Let me take this opportunity to remind you that this photo was taken in a state with, statistically, 300 days of sunshine.
Let me take this opportunity to remind you that this photo was taken in a state with, statistically, 300 annual days of sunshine.

The thing is, it doesn’t have to be fun to be fun, and usually those weather descriptors are much more unpleasant than the conditions themselves. That’s why the hardest part is just showing up. It’s putting your gear the car the night before, getting up before sunrise to drive to the mountains, and pulling up at the parking lot.

And then it’s getting out of the car.

This presented a challenge for my mother and me when we arrived at Eldora Ski Area this morning for what we’d assured ourselves would be a leisurely day. Forecasters were calling for sixty mile-per-hour gusts at Eldora, and despite watching the sorts of plumes you see jetting off the summit of K2 all the way up the canyon, we willed ourselves to continue the drive.

“Look!” I’d say, “I think the sun’s trying to come out!”

It wasn’t, and by the time we pulled up at what I assume was the parking lot, visibility had deteriorated.

As we debated the respective merits of skiing versus fleeing, two crusty old-timers, the kinds of geezers who already have a goggle tan in January, marched back up to their truck and flung their skis in the back.

“No way,” I heard one of them say. I pictured them heading to a diner for breakfast instead, which is where I thought I’d very much like to be at that moment.

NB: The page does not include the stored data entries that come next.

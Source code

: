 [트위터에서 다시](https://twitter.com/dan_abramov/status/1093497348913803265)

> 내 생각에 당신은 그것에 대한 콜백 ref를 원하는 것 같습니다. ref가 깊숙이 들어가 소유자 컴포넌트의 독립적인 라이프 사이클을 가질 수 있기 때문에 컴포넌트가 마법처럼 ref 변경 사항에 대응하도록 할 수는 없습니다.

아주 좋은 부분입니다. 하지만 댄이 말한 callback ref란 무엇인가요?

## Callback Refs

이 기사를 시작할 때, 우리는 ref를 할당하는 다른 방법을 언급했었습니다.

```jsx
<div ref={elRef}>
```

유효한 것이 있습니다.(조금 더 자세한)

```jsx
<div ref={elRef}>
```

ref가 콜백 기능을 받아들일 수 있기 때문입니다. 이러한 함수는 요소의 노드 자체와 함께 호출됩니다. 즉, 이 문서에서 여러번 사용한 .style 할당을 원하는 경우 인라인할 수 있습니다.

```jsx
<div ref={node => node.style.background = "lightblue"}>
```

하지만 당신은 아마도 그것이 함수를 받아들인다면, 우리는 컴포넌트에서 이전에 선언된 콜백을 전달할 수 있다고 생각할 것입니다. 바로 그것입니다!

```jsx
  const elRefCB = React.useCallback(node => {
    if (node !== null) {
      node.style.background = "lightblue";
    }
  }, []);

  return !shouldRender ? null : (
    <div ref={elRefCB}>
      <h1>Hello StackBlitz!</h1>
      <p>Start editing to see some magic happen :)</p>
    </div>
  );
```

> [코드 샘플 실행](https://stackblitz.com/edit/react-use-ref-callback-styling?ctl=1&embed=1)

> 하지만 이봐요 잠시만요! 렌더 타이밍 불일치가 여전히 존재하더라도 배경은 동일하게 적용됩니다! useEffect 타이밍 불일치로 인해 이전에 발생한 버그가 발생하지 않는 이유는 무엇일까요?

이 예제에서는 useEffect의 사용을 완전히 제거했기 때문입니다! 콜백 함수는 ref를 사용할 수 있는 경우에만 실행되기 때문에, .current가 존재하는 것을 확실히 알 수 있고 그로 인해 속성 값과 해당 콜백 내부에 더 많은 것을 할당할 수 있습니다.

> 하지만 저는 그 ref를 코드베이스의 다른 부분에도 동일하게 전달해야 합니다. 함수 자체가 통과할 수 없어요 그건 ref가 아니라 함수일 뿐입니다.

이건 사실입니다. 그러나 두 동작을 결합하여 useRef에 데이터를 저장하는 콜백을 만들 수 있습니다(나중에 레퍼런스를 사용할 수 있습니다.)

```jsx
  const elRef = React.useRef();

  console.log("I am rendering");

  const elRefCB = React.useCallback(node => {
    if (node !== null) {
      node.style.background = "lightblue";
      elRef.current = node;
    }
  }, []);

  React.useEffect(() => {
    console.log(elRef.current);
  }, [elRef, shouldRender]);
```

Ever stalwart, I donned my turtle fur and arctic-quality mittens for a day of ski chicken.
Ever stalwart, I donned my turtle fur and arctic-quality mittens for a day of ski-chicken.

For reasons still undetermined, we eventually talked ourselves into taking a few runs. A ski patroller friend had given her some passes, so the pressure wrought by expensive lift tickets was off. I pictured the self-loathing that would accompany my biscuits and gravy, the diner special with which I had already mentally replaced skiing, and put on my boots.

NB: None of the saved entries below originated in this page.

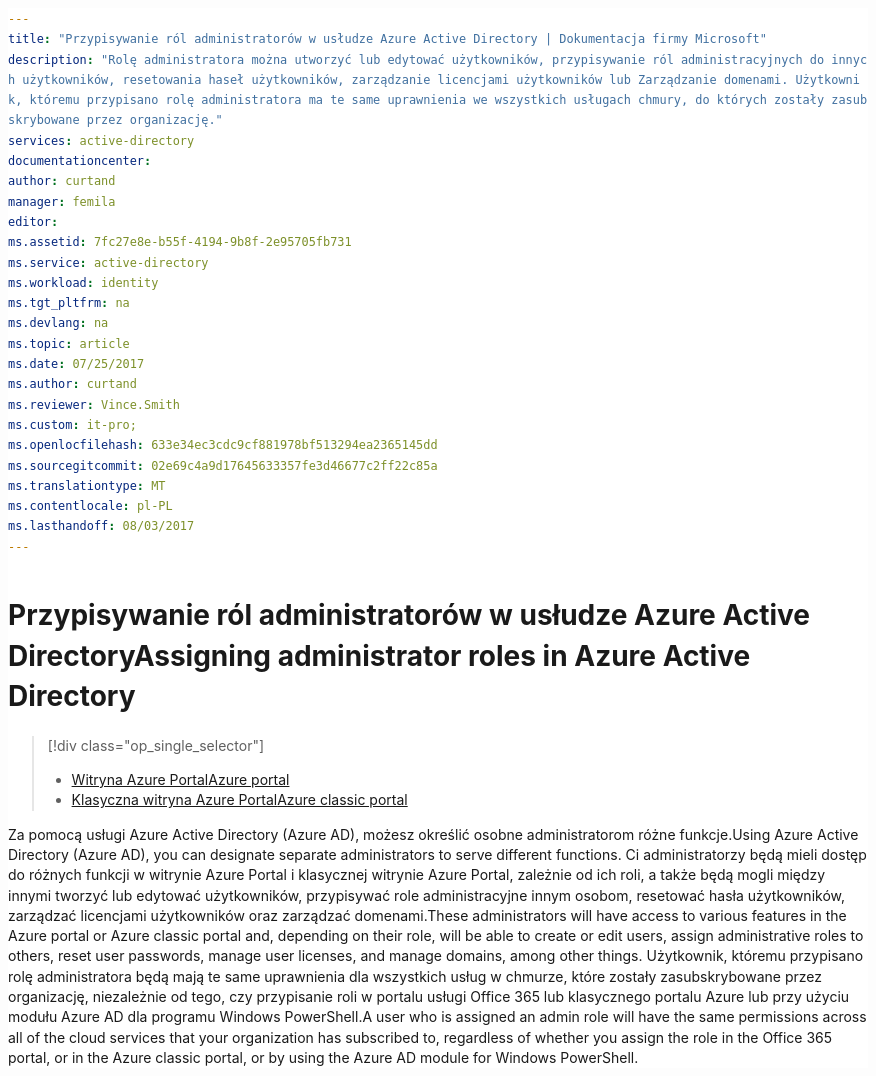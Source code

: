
 ```yaml
---
title: "Przypisywanie ról administratorów w usłudze Azure Active Directory | Dokumentacja firmy Microsoft"
description: "Rolę administratora można utworzyć lub edytować użytkowników, przypisywanie ról administracyjnych do innych użytkowników, resetowania haseł użytkowników, zarządzanie licencjami użytkowników lub Zarządzanie domenami. Użytkownik, któremu przypisano rolę administratora ma te same uprawnienia we wszystkich usługach chmury, do których zostały zasubskrybowane przez organizację."
services: active-directory
documentationcenter: 
author: curtand
manager: femila
editor: 
ms.assetid: 7fc27e8e-b55f-4194-9b8f-2e95705fb731
ms.service: active-directory
ms.workload: identity
ms.tgt_pltfrm: na
ms.devlang: na
ms.topic: article
ms.date: 07/25/2017
ms.author: curtand
ms.reviewer: Vince.Smith
ms.custom: it-pro;
ms.openlocfilehash: 633e34ec3cdc9cf881978bf513294ea2365145dd
ms.sourcegitcommit: 02e69c4a9d17645633357fe3d46677c2ff22c85a
ms.translationtype: MT
ms.contentlocale: pl-PL
ms.lasthandoff: 08/03/2017
---
```

# <a name="assigning-administrator-roles-in-azure-active-directory"></a><span data-ttu-id="c5f05-104">Przypisywanie ról administratorów w usłudze Azure Active Directory</span><span class="sxs-lookup"><span data-stu-id="c5f05-104">Assigning administrator roles in Azure Active Directory</span></span>
> [!div class="op_single_selector"]
> * [<span data-ttu-id="c5f05-105">Witryna Azure Portal</span><span class="sxs-lookup"><span data-stu-id="c5f05-105">Azure portal</span></span>](active-directory-assign-admin-roles-azure-portal.md)
> * [<span data-ttu-id="c5f05-106">Klasyczna witryna Azure Portal</span><span class="sxs-lookup"><span data-stu-id="c5f05-106">Azure classic portal</span></span>](active-directory-assign-admin-roles.md)
>
>

<span data-ttu-id="c5f05-107">Za pomocą usługi Azure Active Directory (Azure AD), możesz określić osobne administratorom różne funkcje.</span><span class="sxs-lookup"><span data-stu-id="c5f05-107">Using Azure Active Directory (Azure AD), you can designate separate administrators to serve different functions.</span></span> <span data-ttu-id="c5f05-108">Ci administratorzy będą mieli dostęp do różnych funkcji w witrynie Azure Portal i klasycznej witrynie Azure Portal, zależnie od ich roli, a także będą mogli między innymi tworzyć lub edytować użytkowników, przypisywać role administracyjne innym osobom, resetować hasła użytkowników, zarządzać licencjami użytkowników oraz zarządzać domenami.</span><span class="sxs-lookup"><span data-stu-id="c5f05-108">These administrators will have access to various features in the Azure portal or Azure classic portal and, depending on their role, will be able to create or edit users, assign administrative roles to others, reset user passwords, manage user licenses, and manage domains, among other things.</span></span> <span data-ttu-id="c5f05-109">Użytkownik, któremu przypisano rolę administratora będą mają te same uprawnienia dla wszystkich usług w chmurze, które zostały zasubskrybowane przez organizację, niezależnie od tego, czy przypisanie roli w portalu usługi Office 365 lub klasycznego portalu Azure lub przy użyciu modułu Azure AD dla programu Windows PowerShell.</span><span class="sxs-lookup"><span data-stu-id="c5f05-109">A user who is assigned an admin role will have the same permissions across all of the cloud services that your organization has subscribed to, regardless of whether you assign the role in the Office 365 portal, or in the Azure classic portal, or by using the Azure AD module for Windows PowerShell.</span></span>
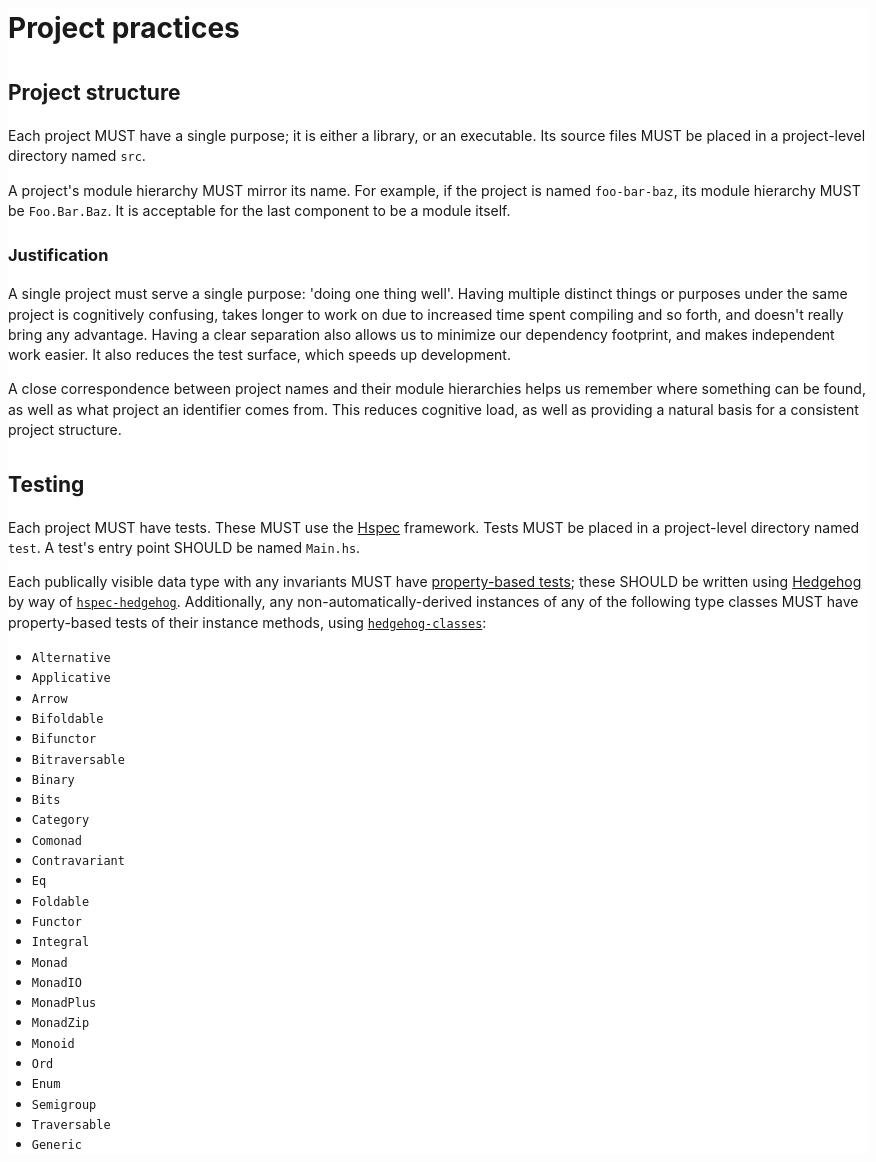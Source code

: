 # Project practices

## Project structure

Each project MUST have a single purpose; it is either a library, or an
executable. Its source files MUST be placed in a project-level directory named
``src``.

A project's module hierarchy MUST mirror its name. For example, if the project
is named ``foo-bar-baz``, its module hierarchy MUST be ``Foo.Bar.Baz``. It is
acceptable for the last component to be a module itself.

### Justification

A single project must serve a single purpose: 'doing one thing well'. Having
multiple distinct things or purposes under the same project is cognitively
confusing, takes longer to work on due to increased time spent compiling and so
forth, and doesn't really bring any advantage. Having a clear separation also
allows us to minimize our dependency footprint, and makes independent work
easier. It also reduces the test surface, which speeds up development.

A close correspondence between project names and their module hierarchies helps
us remember where something can be found, as well as what project an identifier
comes from. This reduces cognitive load, as well as providing a natural basis
for a consistent project structure.

## Testing

Each project MUST have tests. These MUST use the [Hspec][hspec] framework. Tests
MUST be placed in a project-level directory named ``test``. A test's entry point
SHOULD be named ``Main.hs``.

Each publically visible data type with any invariants MUST have [property-based
tests][property-based-testing]; these SHOULD be written using [Hedgehog][hedgehog]
by way of [``hspec-hedgehog``][hspec-hedgehog]. Additionally, any
non-automatically-derived instances of any of the following type classes MUST
have property-based tests of their instance methods, using
[``hedgehog-classes``][hedgehog-classes]:

* ``Alternative``
* ``Applicative``
* ``Arrow``
* ``Bifoldable``
* ``Bifunctor``
* ``Bitraversable``
* ``Binary``
* ``Bits``
* ``Category``
* ``Comonad``
* ``Contravariant``
* ``Eq``
* ``Foldable``
* ``Functor``
* ``Integral``
* ``Monad``
* ``MonadIO``
* ``MonadPlus``
* ``MonadZip``
* ``Monoid``
* ``Ord``
* ``Enum``
* ``Semigroup``
* ``Traversable``
* ``Generic``

[hedgehog-classes]: http://hackage.haskell.org/package/hedgehog-classes
[hspec-hedgehog]: http://hackage.haskell.org/package/hspec-hedgehog
[property-based-testing]: https://dl.acm.org/doi/abs/10.1145/1988042.1988046
[hedgehog]: http://hackage.haskell.org/package/hedgehog
[deriving-strategies]: https://gitlab.haskell.org/ghc/ghc/-/wikis/commentary/compiler/deriving-strategies
[functor-parametricity]: https://www.schoolofhaskell.com/user/edwardk/snippets/fmap
[alexis-king-options]: https://lexi-lambda.github.io/blog/2018/02/10/an-opinionated-guide-to-haskell-in-2018/#warning-flags-for-a-safe-build
[hlint]: http://hackage.haskell.org/package/hlint
[ormolu]: http://hackage.haskell.org/package/ormolu
[rfc-2119]: https://tools.ietf.org/html/rfc2119
[boolean-blindness]: http://dev.stephendiehl.com/hask/#boolean-blindness
[parse-dont-validate]: https://lexi-lambda.github.io/blog/2019/11/05/parse-don-t-validate/
[hspec]: http://hackage.haskell.org/package/hspec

It was about as bad as we pictured. The wind had formed thick slabs on parts of the few open runs, exposing rocks, ice, and other potential hazards on any line you might consider. We could hear blasting in the next bowl, which made me momentarily glad we’d chosen to ski at the resort, where someone else’s job is to make sure you’re not caught in an avalanche. The whole thing was fairly miserable, which meant it was also kind of fun.

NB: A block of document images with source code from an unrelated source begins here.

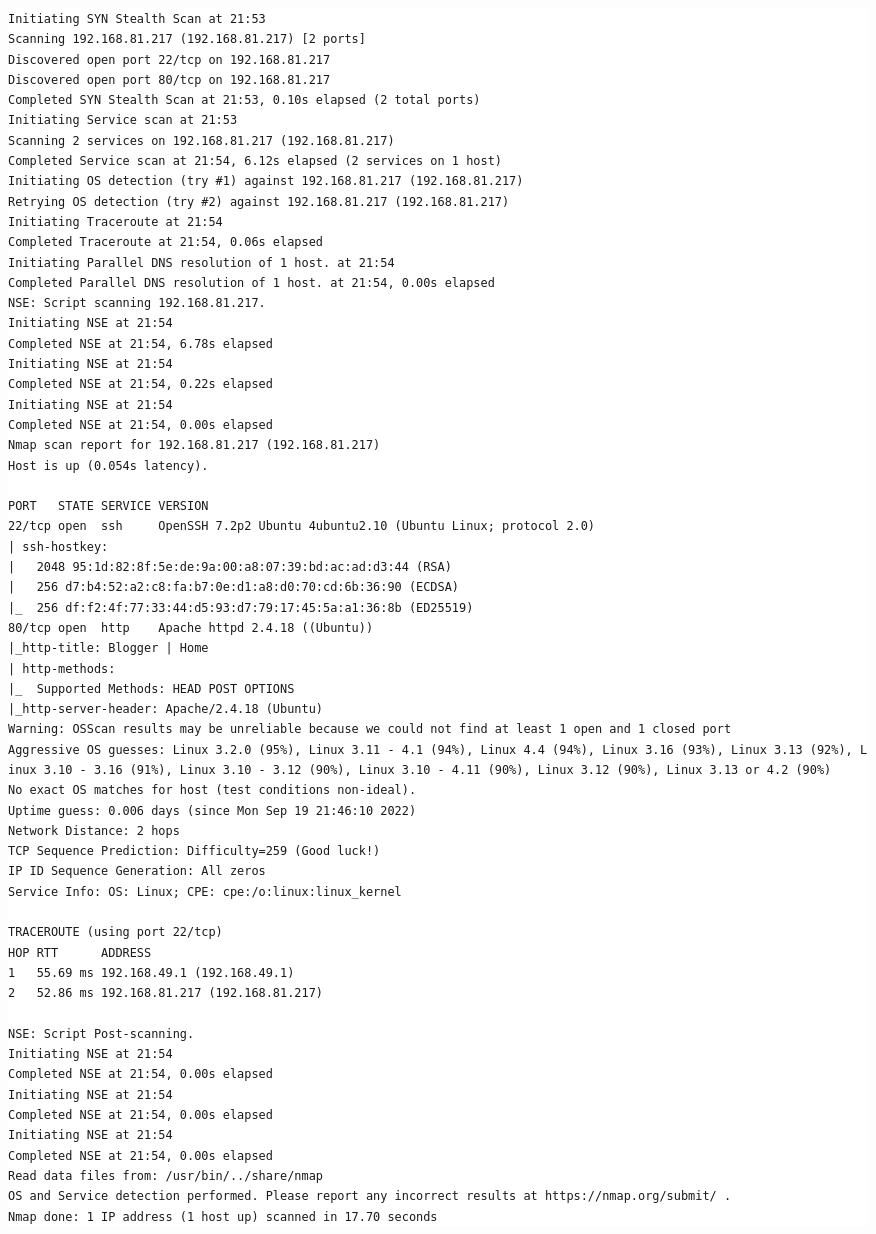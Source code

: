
 ```shell
Initiating SYN Stealth Scan at 21:53
Scanning 192.168.81.217 (192.168.81.217) [2 ports]
Discovered open port 22/tcp on 192.168.81.217
Discovered open port 80/tcp on 192.168.81.217
Completed SYN Stealth Scan at 21:53, 0.10s elapsed (2 total ports)
Initiating Service scan at 21:53
Scanning 2 services on 192.168.81.217 (192.168.81.217)
Completed Service scan at 21:54, 6.12s elapsed (2 services on 1 host)
Initiating OS detection (try #1) against 192.168.81.217 (192.168.81.217)
Retrying OS detection (try #2) against 192.168.81.217 (192.168.81.217)
Initiating Traceroute at 21:54
Completed Traceroute at 21:54, 0.06s elapsed
Initiating Parallel DNS resolution of 1 host. at 21:54
Completed Parallel DNS resolution of 1 host. at 21:54, 0.00s elapsed
NSE: Script scanning 192.168.81.217.
Initiating NSE at 21:54
Completed NSE at 21:54, 6.78s elapsed
Initiating NSE at 21:54
Completed NSE at 21:54, 0.22s elapsed
Initiating NSE at 21:54
Completed NSE at 21:54, 0.00s elapsed
Nmap scan report for 192.168.81.217 (192.168.81.217)
Host is up (0.054s latency).

PORT   STATE SERVICE VERSION
22/tcp open  ssh     OpenSSH 7.2p2 Ubuntu 4ubuntu2.10 (Ubuntu Linux; protocol 2.0)
| ssh-hostkey: 
|   2048 95:1d:82:8f:5e:de:9a:00:a8:07:39:bd:ac:ad:d3:44 (RSA)
|   256 d7:b4:52:a2:c8:fa:b7:0e:d1:a8:d0:70:cd:6b:36:90 (ECDSA)
|_  256 df:f2:4f:77:33:44:d5:93:d7:79:17:45:5a:a1:36:8b (ED25519)
80/tcp open  http    Apache httpd 2.4.18 ((Ubuntu))
|_http-title: Blogger | Home
| http-methods: 
|_  Supported Methods: HEAD POST OPTIONS
|_http-server-header: Apache/2.4.18 (Ubuntu)
Warning: OSScan results may be unreliable because we could not find at least 1 open and 1 closed port
Aggressive OS guesses: Linux 3.2.0 (95%), Linux 3.11 - 4.1 (94%), Linux 4.4 (94%), Linux 3.16 (93%), Linux 3.13 (92%), Linux 3.10 - 3.16 (91%), Linux 3.10 - 3.12 (90%), Linux 3.10 - 4.11 (90%), Linux 3.12 (90%), Linux 3.13 or 4.2 (90%)
No exact OS matches for host (test conditions non-ideal).
Uptime guess: 0.006 days (since Mon Sep 19 21:46:10 2022)
Network Distance: 2 hops
TCP Sequence Prediction: Difficulty=259 (Good luck!)
IP ID Sequence Generation: All zeros
Service Info: OS: Linux; CPE: cpe:/o:linux:linux_kernel

TRACEROUTE (using port 22/tcp)
HOP RTT      ADDRESS
1   55.69 ms 192.168.49.1 (192.168.49.1)
2   52.86 ms 192.168.81.217 (192.168.81.217)

NSE: Script Post-scanning.
Initiating NSE at 21:54
Completed NSE at 21:54, 0.00s elapsed
Initiating NSE at 21:54
Completed NSE at 21:54, 0.00s elapsed
Initiating NSE at 21:54
Completed NSE at 21:54, 0.00s elapsed
Read data files from: /usr/bin/../share/nmap
OS and Service detection performed. Please report any incorrect results at https://nmap.org/submit/ .
Nmap done: 1 IP address (1 host up) scanned in 17.70 seconds
```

Still, we’d shown up, and we were determined to make the most of it, or at least to not be the first to admit defeat. Each time we arrived at the relatively calm base, we’d play a game of ski-chicken, in which each participant pretends to want to take another run.

Unfortunately for me, my mom is kind of a badass, leaving behind graceful tracks on terrain I practically have to survival-ski. I was not going to bluff my way out of this.

At some point, swirling snow gave way to a literal white-out, and my-mother-the-badass pulled up at a stand of trees to more effectively cover her face.

A "bad" day of skiing is still pretty good.
A “bad” day of skiing is still pretty good.

“That was ri-god-damn-diculous,” she announced as I skied up beside her, her voice muffled by fleece and mittens. Without breaking a cardinal rule of skiing—never declare a “last run,” thereby guaranteeing an injury that will render this your last run of the season—we had called it.

We skied back to the relatively empty parking lot, feeling gratified. We hadn’t skied anything super gnarly, and we hadn’t stayed out until last chair, but we had done the hardest part: we overcame the siren call of diner breakfast, we got out of the car, and we put on our skis.

We showed up, and the rest was pretty fun.